On Thu, 14 Aug 2003, Ian Pilcher wrote:
M A Young wrote:
I am trying to put together a Red Hat Linux Project project to develop User Mode Linux aiming for inclusion in Cambridge++. I don't know how this is supposed to work (I am not sure anyone does yet), but I have put together an initial project page at http://toast.debian.net/~may/umlproject/index.html
You can count me as interested. I can volunteer to help out with RPM packaging (SPEC files).
I'll help getting the configuration and architecture added to the kernel RPM, and probably the SKAS patches (if they aren't in 2.6 yet).
cheers,
Rik
On Fri, 15 Aug 2003, Rik van Riel wrote:
On Thu, 14 Aug 2003, Ian Pilcher wrote:
M A Young wrote:
I am trying to put together a Red Hat Linux Project project to develop User Mode Linux aiming for inclusion in Cambridge++. I don't know how this is supposed to work (I am not sure anyone does yet), but I have put together an initial project page at http://toast.debian.net/~may/umlproject/index.html
You can count me as interested. I can volunteer to help out with RPM packaging (SPEC files).
I'll help getting the configuration and architecture added to the kernel RPM, and probably the SKAS patches (if they aren't in 2.6 yet).
I don't believe the SKAS patches are in the main 2.6 kernel yet, though people have already tried to port them to 2.6 (eg. see http://sourceforge.net/mailarchive/forum.php?thread_id=2845093&forum_id=... ). At the moment the configuration is dictated somewhat by what will compile (SCSI and modules are broken in the current release), which I am trying at the moment.

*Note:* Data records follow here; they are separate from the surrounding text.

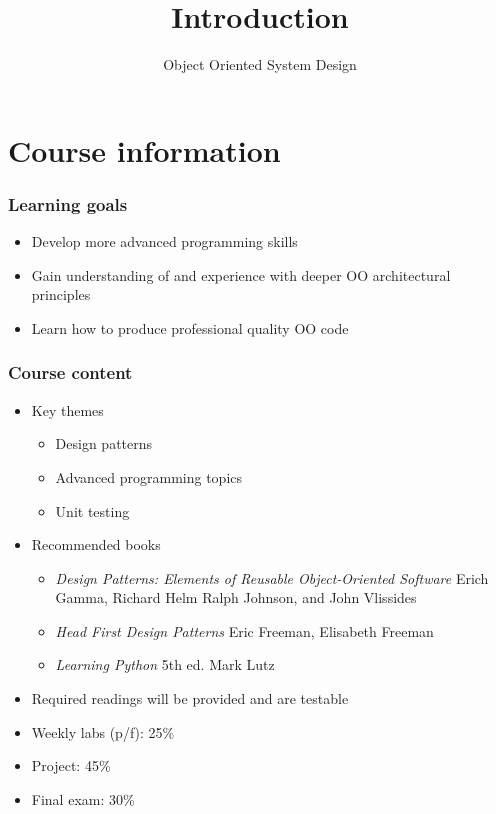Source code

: \documentclass[10pt]{beamer}
\title{Introduction}
\author[IN710]{Object Oriented System Design}
\institute[Otago Polytechnic]{
  Otago Polytechnic \\
  Dunedin, New Zealand \\
}
\date{}
\begin{document}
\begin{frame}[plain]
  \titlepage
\end{frame}

\section{Course information}
\begin{frame}
  \frametitle{Learning goals}

 \begin{itemize}
  \item Develop more advanced programming skills
  \item Gain understanding of and experience with deeper
	  OO architectural principles
  \item Learn how to produce professional quality OO code
  \end{itemize}
\end{frame}

\begin{frame}
	\frametitle{Course content}
	\begin{itemize}
		\item Key themes
			\begin{itemize}
				\item Design patterns
				\item Advanced programming topics
				\item Unit testing
			\end{itemize}
		\item Recommended books
			\begin{itemize}
				\item \emph{Design Patterns: Elements of
						Reusable Object-Oriented
					Software} Erich Gamma, Richard Helm
					Ralph Johnson, and John Vlissides
				\item \emph{Head First Design Patterns}
					Eric Freeman, Elisabeth Freeman
				\item \emph{Learning Python} 5th ed. 
					Mark Lutz
			\end{itemize}
		\item Required readings will be provided and are testable
	\end{itemize}
\end{frame}

\begin{frame}
	\begin{itemize}
		\item Weekly labs (p/f): 25\%
		\item Project: 45\%
		\item Final exam: 30\%
	\end{itemize}
\end{frame}
\end{document}
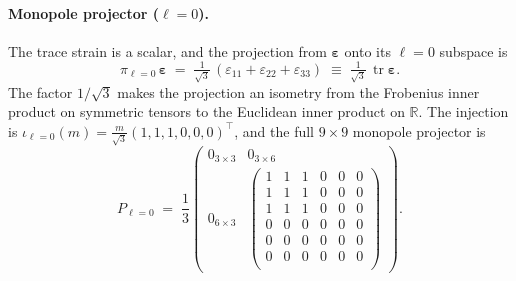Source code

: \documentclass[11pt,a4paper]{article}
\newcommand{\eps}{\varepsilon}
\newcommand{\tr}{\operatorname{tr}}
\theoremstyle{plain}
\theoremstyle{definition}
\theoremstyle{remark}
\begin{document}
\paragraph{Monopole projector ($\ell=0$).}
The trace strain is a scalar, and the projection from
$\bm{\eps}$ onto its $\ell=0$ subspace is
\begin{equation}
  \pi_{\ell=0}\,\bm{\eps}
  \;=\;
  \tfrac{1}{\sqrt{3}}\,(\eps_{11}+\eps_{22}+\eps_{33})
  \;\equiv\; \tfrac{1}{\sqrt{3}}\,\tr\bm{\eps}.
\end{equation}
The factor $1/\sqrt{3}$ makes the projection an isometry from the
Frobenius inner product on symmetric tensors to the Euclidean inner
product on $\mathbb{R}$.  The injection is
$\iota_{\ell=0}(m)=\tfrac{m}{\sqrt{3}}(1,1,1,0,0,0)^\top$, and the
full $9\times 9$ monopole projector is
\begin{equation}
  P_{\ell=0}
  \;=\;
  \frac{1}{3}
  \begin{pmatrix}
    0_{3\times 3} & 0_{3\times 6}\\[2pt]
    0_{6\times 3} &
    \begin{pmatrix}
      1 & 1 & 1 & 0 & 0 & 0\\
      1 & 1 & 1 & 0 & 0 & 0\\
      1 & 1 & 1 & 0 & 0 & 0\\
      0 & 0 & 0 & 0 & 0 & 0\\
      0 & 0 & 0 & 0 & 0 & 0\\
      0 & 0 & 0 & 0 & 0 & 0\\
    \end{pmatrix}
  \end{pmatrix}.
  \label{eq:P0}
\end{equation}
\end{document}
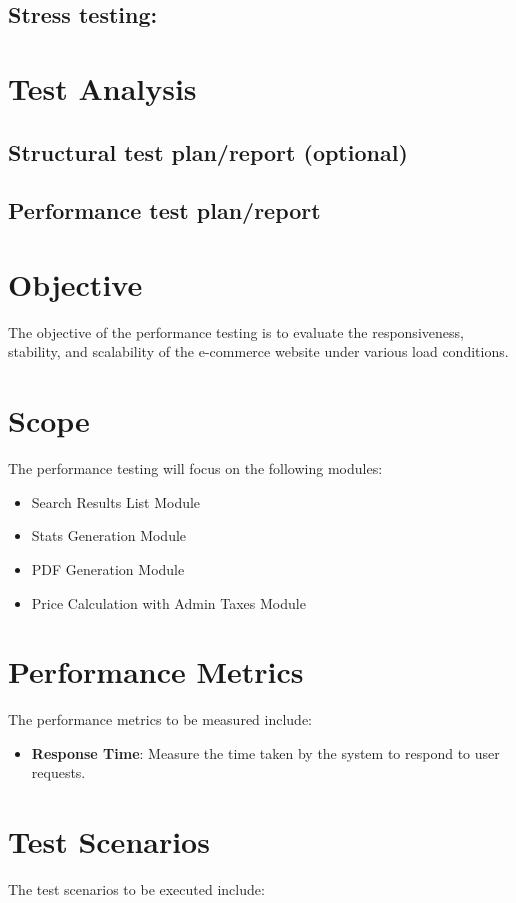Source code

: \documentclass{article}
\begin{document}
\subsection{Stress testing:}
\section*{Test Analysis}


\subsection{Structural test plan/report (optional)}

\subsection{Performance test plan/report}
\section*{Objective}
The objective of the performance testing is to evaluate the responsiveness, stability, and scalability of the e-commerce website under various load conditions.

\section*{Scope}
The performance testing will focus on the following modules:
\begin{itemize}
  \item Search Results List Module
  \item Stats Generation Module
  \item PDF Generation Module
  \item Price Calculation with Admin Taxes Module
\end{itemize}

\section*{Performance Metrics}
The performance metrics to be measured include:

\begin{itemize}
  \item \textbf{Response Time}: Measure the time taken by the system to respond to user requests.
\end{itemize}

\section*{Test Scenarios}
The test scenarios to be executed include:
\end{document}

If the build is reasonable, I may put it up on the web site.
Michael Young
On Thu, Aug 14, 2003 at 06:16:35PM +0100, M A Young wrote:
I am trying to put together a Red Hat Linux Project project to develop User Mode Linux aiming for inclusion in Cambridge++. I don't know how this is supposed to work (I am not sure anyone does yet), but I have put together an initial project page at http://toast.debian.net/~may/umlproject/index.html
This cries out for getting a working unionfs or cachefs, so that one can use hostfs to mount the underlying system tree, and overlay the parts that one wants to change (parts of /etc, /var). I suppose that for now a little copying and scripting can help. If using Device Mapper, one can create writable snapshots, overwrite /etc with the appropriate config, and start the UML.

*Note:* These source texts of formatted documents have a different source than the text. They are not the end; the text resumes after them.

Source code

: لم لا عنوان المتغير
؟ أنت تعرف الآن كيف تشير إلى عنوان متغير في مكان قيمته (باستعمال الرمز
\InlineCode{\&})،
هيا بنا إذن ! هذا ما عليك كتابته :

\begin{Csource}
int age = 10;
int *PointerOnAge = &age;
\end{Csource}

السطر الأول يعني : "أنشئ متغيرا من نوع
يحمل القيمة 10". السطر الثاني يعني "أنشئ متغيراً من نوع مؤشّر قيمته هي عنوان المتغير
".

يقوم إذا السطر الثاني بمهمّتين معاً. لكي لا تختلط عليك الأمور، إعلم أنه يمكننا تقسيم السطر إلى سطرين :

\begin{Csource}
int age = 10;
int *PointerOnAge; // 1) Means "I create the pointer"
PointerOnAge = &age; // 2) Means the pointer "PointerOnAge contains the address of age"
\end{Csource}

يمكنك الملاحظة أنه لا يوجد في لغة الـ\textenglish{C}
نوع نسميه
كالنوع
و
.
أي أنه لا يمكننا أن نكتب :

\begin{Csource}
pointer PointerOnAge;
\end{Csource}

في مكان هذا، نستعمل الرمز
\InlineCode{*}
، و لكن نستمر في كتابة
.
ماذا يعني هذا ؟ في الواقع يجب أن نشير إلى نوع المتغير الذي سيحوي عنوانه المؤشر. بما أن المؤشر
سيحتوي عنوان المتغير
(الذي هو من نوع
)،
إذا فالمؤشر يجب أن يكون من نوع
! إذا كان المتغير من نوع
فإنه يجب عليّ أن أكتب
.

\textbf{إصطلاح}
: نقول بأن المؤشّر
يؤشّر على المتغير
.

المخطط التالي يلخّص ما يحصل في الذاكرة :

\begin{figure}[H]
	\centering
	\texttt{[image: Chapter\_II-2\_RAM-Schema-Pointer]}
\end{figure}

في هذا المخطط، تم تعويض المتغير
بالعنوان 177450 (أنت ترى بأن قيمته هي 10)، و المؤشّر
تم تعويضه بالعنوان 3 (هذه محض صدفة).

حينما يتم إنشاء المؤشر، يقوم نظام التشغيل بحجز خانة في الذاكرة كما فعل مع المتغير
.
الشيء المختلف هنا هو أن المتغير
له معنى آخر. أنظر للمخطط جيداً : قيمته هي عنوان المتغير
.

I was musing on uses of UML and thought that it would be cool to live-upgrade a service by using HA failover to a service instance running in a UML. Doing it with UML leverages all the high-availability work that has already been done.
Regards,
Bill Rugolsky
This is the first of an intended weekly update on this project.
I have had several problems getting a working uml kernel, but there is now a kernel available to test from the directory http://toast.debian.net/~may/umlproject/unpackaged/ which will work in at least some circumstances.
It doesn't work with a severn host kernel, (this message http://marc.theaimsgroup.com/?l=user-mode-linux-devel&m=106156343822138&... may explain why), and crashes later in the boot with a 2.6.0 host kernel. It does work more me on shrike.
It also doesn't work if the uml image has tls libraries installed, as the 2.6 uml is missing the set_thread_area and get_thread_area syscalls, and even though I have patched the kernel to return ENOSYS rather than crashing, glibc still doesn't cope. For the moment renaming /usr/tls or using the i386 glibc should work.
The configuration is arjan's base i686 configuration, with some uml options added and some options like modules, scsi and networking removed so that the kernel compiles.
There have also been some minor updates to the website http://toast.debian.net/~may/umlproject/
Michael Young
Here is another "weekly" update, only 2 weeks late.
The uml kernel should soon be usable under severn (more details are below), so we should be able to start work or other issues such as kernel configuration and packaging, and uml installation shortly. I have also started a yum repository, currently it contains a kernel-utils package with updated uml tools.
Michael Young
UML project site: http://toast.debian.net/~may/umlproject/
UML kernel status -----------------
I understand the problem which causes uml kernels to crash under a severn host kernel, and this will hopefully be fixed in the main uml patches shortly. See http://sourceforge.net/mailarchive/forum.php?thread_id=3110830&forum_id=... for details of the problem.
The crash of a uml kernel when running under a 2.6 host kernel in tt mode is fixed in the main 2.4 uml patches (from 2.4.22-2um onwards), and will hopefully be fixed in 2.6 soon.
The problems with tls in the uml image are still there, and will probably remain at least until someone writes set_thread_area and get_thread_area syscalls for uml, but hiding /lib/tls in the uml image works around the problem for now.
In addition, networking is fixed in the 2.6.0.test5-1 uml patch, though modules are still broken.